Boeing acknowledged today that it is taking a further $195 million charge against earnings for the CST-100 Starliner commercial crew program. Developed through a fixed-price contract with NASA, Starliner has encoutered a number of delays and Boeing must cover those costs. Added to $688 million already taken, the company now is spending $883 million of its own money on the program.

In a third quarter 2022 financial earnings conference call today, Boeing Chief Financial Officer Brian West briefly referred to losses the company incurred from fixed-price development programs with the government. The $2.8 billion in losses in Defense, Space & Security programs was accountable primarily to two aircraft, KC-46A ($1.2 billion) and VC-25B ($766 million). Commercial crew was one of three programs comprising the remainder.

He did not specify the amounts for those other programs in his remarks, but the company’s 10-Q filing with the Security and Exchange Commission reveals it was $195 million for commercial crew.

“During the nine and three months that ended September 30, 2022, we increased the reach-forward loss by $288 [million] and $195 [million] primarily reflecting increases to estimated costs related to completing the crewed flight tests and revised schedules for both the crewed flight test and three post certification missions.”

The $288 million reflects $185 million in the third quarter of 2021 plus $93 million in the second quarter of 2022. That’s on top of $410 million in the fourth quarter of 2019. All in all, $883 million.

Starliner is being procured through a Public-Private Partnership where the government and the private sector share development costs and the government guarantees purchase of a certain amount of services. The company retains ownership of the system and is expected to find other customers to close the business case.

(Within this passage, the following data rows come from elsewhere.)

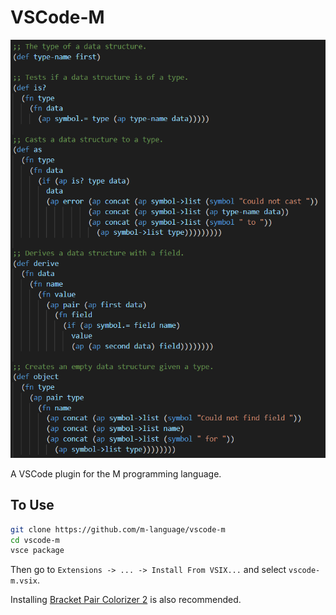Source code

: # VSCode-M

![demo](images/demo.png)

A VSCode plugin for the M programming language.

## To Use

```bash
git clone https://github.com/m-language/vscode-m
cd vscode-m
vsce package
```

Then go to `Extensions -> ... -> Install From VSIX...` and select `vscode-m.vsix`.

Installing [Bracket Pair Colorizer 2](https://github.com/CoenraadS/Bracket-Pair-Colorizer-2) is also recommended.
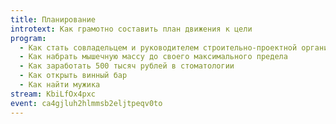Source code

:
 ```yaml
---
title: Планирование
introtext: Как грамотно составить план движения к цели
program:
  - Как стать совладельцем и руководителем строительно-проектной организации
  - Как набрать мышечную массу до своего максимального предела
  - Как заработать 500 тысяч рублей в стоматологии
  - Как открыть винный бар
  - Как найти мужика
stream: KbiLfOx4pxc
event: ca4gjluh2hlmmsb2eljtpeqv0to
---
```

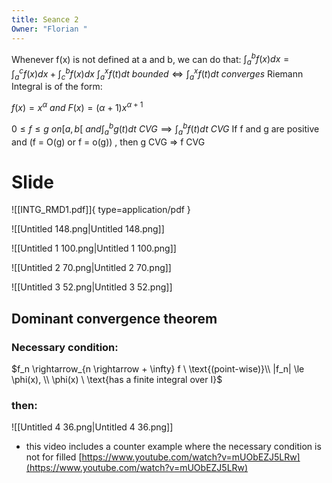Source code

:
 ```yaml
---
title: Seance 2
Owner: "Florian "
---
```

Whenever f(x) is not defined at a and b, we can do that:
$\int_a^bf(x)dx = \int_a^cf(x)dx+\int_c^b f(x) dx$
$\int_a^xf(t)dt\ bounded \Leftrightarrow \int_a^xf(t)dt\ converges$
Riemann Integral is of the form:
  
$f(x) = x^\alpha\ and\ F(x) = (\alpha+1)x^{\alpha+1}$
  
$0 ≤ f ≤ g\ on [a,b[\ and \int_a^bg(t)dt\ CVG \implies \int_a^b f(t)dt\ CVG$
If f and g are positive and (f = O(g) or f = o(g)) , then g CVG ⇒ f CVG
# Slide
![[INTG_RMD1.pdf]]{ type=application/pdf }

![[Untitled 148.png|Untitled 148.png]]

![[Untitled 1 100.png|Untitled 1 100.png]]

![[Untitled 2 70.png|Untitled 2 70.png]]

![[Untitled 3 52.png|Untitled 3 52.png]]

  
## Dominant convergence theorem
### Necessary condition:
$f_n \rightarrow_{n \rightarrow + \infty} f \ \text{(point-wise)}\\  
|f_n| \le \phi(x), \\ \phi(x) \ \text{has a finite integral over I}$
### then:
![[Untitled 4 36.png|Untitled 4 36.png]]

- this video includes a counter example where the necessary condition is not for filled [https://www.youtube.com/watch?v=mUObEZJ5LRw](https://www.youtube.com/watch?v=mUObEZJ5LRw)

Boeing’s Starliner about to land at White Sands, NM after a successful Orbital Flight Test-2, May 25, 2022. Photo credit: NASA/Bill Ingalls

NASA awarded two commercial crew contracts in 2014: $4.2 billion to Boeing and $2.6 billion to SpaceX. The price covered development activities and test flights, six operational crewed flights to the International Space Station, and special studies according to NASA’s Office of Inspector General.

SpaceX’s Crew Dragon completed its test flights in 2020 and the system is now operational, launching crews both for NASA and private astronauts. Earlier this month it launched its sixth crewed mission for NASA, Crew-5. In addition, two private astronaut missions (Inspiration4 and Axiom-1) on Crew Dragon launched in 2021 and 2022, a total of eight crewed launches in two years.

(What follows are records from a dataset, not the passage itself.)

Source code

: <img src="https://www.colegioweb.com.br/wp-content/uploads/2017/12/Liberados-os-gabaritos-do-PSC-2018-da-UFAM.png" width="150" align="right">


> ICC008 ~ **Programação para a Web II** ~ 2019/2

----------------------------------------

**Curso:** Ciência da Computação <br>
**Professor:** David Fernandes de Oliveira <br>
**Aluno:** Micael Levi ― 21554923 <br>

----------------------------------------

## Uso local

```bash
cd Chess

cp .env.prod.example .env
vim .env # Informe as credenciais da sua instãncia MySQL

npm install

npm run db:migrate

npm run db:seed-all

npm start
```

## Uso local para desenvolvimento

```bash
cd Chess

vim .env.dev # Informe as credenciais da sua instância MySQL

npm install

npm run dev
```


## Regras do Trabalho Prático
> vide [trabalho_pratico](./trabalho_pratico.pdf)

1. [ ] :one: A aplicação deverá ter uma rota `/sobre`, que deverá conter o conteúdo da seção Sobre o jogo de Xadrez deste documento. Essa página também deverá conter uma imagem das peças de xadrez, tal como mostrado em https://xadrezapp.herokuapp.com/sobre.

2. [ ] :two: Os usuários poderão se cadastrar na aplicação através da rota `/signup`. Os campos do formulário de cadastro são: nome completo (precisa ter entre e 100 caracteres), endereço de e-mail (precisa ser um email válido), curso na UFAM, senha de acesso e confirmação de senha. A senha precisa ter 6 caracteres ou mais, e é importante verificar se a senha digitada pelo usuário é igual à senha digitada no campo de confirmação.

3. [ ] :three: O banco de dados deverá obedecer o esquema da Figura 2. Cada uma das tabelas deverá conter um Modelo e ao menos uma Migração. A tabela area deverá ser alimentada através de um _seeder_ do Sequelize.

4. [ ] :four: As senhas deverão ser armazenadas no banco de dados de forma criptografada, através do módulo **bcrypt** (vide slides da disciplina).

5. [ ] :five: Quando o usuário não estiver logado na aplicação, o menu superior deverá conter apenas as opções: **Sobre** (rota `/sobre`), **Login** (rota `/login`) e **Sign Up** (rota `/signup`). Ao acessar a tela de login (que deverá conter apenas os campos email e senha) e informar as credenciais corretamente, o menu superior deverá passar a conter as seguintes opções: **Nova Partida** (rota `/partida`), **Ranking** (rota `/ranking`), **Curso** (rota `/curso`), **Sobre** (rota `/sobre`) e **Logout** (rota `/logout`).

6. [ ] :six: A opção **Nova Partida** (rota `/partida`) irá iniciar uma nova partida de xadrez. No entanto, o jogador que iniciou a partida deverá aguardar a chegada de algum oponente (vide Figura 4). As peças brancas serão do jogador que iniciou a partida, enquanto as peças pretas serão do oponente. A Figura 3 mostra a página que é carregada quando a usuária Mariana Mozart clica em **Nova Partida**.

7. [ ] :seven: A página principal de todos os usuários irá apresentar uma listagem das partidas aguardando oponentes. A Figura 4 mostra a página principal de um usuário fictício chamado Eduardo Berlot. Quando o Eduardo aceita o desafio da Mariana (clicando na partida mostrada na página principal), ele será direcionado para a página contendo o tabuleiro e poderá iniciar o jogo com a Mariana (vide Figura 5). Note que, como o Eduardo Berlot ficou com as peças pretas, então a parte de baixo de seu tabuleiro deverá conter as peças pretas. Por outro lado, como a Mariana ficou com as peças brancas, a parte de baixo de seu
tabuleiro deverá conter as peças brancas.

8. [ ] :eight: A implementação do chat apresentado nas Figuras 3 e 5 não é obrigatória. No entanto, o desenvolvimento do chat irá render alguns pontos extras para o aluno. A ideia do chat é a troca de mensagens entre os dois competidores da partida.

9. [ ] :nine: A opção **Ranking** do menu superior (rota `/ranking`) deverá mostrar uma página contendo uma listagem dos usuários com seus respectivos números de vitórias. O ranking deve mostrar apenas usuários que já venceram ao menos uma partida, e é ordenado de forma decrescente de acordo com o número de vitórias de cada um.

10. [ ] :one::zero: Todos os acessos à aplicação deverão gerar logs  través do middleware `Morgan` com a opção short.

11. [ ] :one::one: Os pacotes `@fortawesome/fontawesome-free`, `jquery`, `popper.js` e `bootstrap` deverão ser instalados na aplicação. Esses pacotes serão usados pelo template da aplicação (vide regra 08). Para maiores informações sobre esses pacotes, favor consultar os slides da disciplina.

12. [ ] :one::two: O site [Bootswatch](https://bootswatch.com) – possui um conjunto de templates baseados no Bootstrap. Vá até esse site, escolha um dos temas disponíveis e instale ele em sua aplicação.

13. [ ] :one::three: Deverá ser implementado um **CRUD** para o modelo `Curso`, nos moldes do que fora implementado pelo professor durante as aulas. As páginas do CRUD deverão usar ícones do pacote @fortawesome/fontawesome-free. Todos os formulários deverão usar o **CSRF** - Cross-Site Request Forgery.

NASA astronaut Suni Williams. Credit: NASA

By contrast, Boeing’s Starliner has suffered a series of delays and only completed its first test flight, without a crew, in May. The first attempt at an uncrewed test flight, Orbital Flight Test (OFT) in December 2019, encountered significant technical problems and Boeing decided to refly it before putting people onboard. In August 2021, a year-and-a-half later, it was ready to try again with Orbital Flight Test-2 (OFT-2), but the launch was scrubbed just hours before liftoff when 13 propulsion valves would not open. It was another nine months before OFT-2 finally flew.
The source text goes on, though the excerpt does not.